Select and copy out every line in the records containing "poetry".

• _INPUT DATA_:
*** Begin section ***
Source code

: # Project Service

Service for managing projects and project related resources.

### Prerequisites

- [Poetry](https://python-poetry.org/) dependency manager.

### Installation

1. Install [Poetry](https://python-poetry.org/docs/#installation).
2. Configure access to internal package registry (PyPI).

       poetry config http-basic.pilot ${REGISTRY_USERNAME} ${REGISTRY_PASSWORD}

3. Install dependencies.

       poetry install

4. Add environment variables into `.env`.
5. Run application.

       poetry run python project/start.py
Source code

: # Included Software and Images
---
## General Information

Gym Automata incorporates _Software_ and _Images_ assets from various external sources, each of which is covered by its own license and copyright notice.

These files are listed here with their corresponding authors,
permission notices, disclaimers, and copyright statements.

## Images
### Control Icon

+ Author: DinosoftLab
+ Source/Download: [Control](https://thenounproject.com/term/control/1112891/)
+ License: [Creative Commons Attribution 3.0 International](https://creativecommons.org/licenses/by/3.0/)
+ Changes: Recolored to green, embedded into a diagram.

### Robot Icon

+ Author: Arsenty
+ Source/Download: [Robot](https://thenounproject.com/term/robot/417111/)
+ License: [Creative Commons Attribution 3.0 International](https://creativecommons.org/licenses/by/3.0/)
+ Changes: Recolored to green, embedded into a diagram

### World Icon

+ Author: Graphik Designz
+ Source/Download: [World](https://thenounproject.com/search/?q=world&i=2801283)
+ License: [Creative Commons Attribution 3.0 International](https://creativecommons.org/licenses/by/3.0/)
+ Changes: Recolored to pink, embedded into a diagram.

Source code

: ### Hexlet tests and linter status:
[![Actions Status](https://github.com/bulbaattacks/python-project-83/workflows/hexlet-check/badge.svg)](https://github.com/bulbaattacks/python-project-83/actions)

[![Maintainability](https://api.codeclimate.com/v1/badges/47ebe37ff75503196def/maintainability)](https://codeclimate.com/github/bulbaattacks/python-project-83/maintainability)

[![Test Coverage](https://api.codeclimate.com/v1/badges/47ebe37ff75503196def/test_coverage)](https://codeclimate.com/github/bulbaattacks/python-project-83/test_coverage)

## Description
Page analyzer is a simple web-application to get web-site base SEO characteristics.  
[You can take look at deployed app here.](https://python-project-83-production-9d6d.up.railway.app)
*** End section ***
• _ANSWER SPACE_:
- [Poetry](https://python-poetry.org/) dependency manager.
1. Install [Poetry](https://python-poetry.org/docs/#installation).
       poetry config http-basic.pilot ${REGISTRY_USERNAME} ${REGISTRY_PASSWORD}
       poetry install
       poetry run python project/start.py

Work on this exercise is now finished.